At Raima we always strive to increase performance in our products. Recently I worked with one of our customers to solve a database performance related problem and discovered some interesting facts. The solution to a database performance problem may require more than just adding additional memory that runs at higher speeds.
Methods of Optimization
In data management there are countless ways to optimize the different operations involved in data storage and retrieval. Many times, optimizations in one area may require tradeoffs in others. A common example of this is increasing insert performance by relaxing the ACID (Atomicity, Consistency, Isolation, Durability) properties in transaction processing. On the positive side you can dramatically increase the numbers of inserts per second. The down side is that you now have greater risk for data loss.

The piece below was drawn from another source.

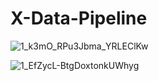 # X-Data-Pipeline

![1_k3mO_RPu3Jbma_YRLEClKw](https://github.com/user-attachments/assets/2617d8ae-df33-4519-ae74-5985339bdcdf)

![1_EfZycL-BtgDoxtonkUWhyg](https://github.com/user-attachments/assets/6a327331-889a-4a9b-afde-f0dd5a1bd324)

While most attempts to increase performance need some sacrifices, I had always thought that there was one tried and true method to increase database performance across the board – throw hardware at the problem. However, this case has shown me that, in certain situations, adding resources can cut performance – perhaps even dramatically.
Memory Management Details
The customer I am referring to has an application that needs to handle huge bursts of record inserts – perhaps 10 million new records inserted into the database at a time. The application requires persistent storage so a pure in-memory database was not enough and writing the data out to even the fastest drives did not always meet the performance requirements. After doing some analysis with our engineering team it was decided that the short-term resolution for the issue was to run the application on a server that had enough RAM to cache even the largest expected insert burst into cache before committing the transaction and writing to disk. By increasing the total number of cache pages and the size of each page they could fit the largest expected transaction block into about 40 GB of RAM.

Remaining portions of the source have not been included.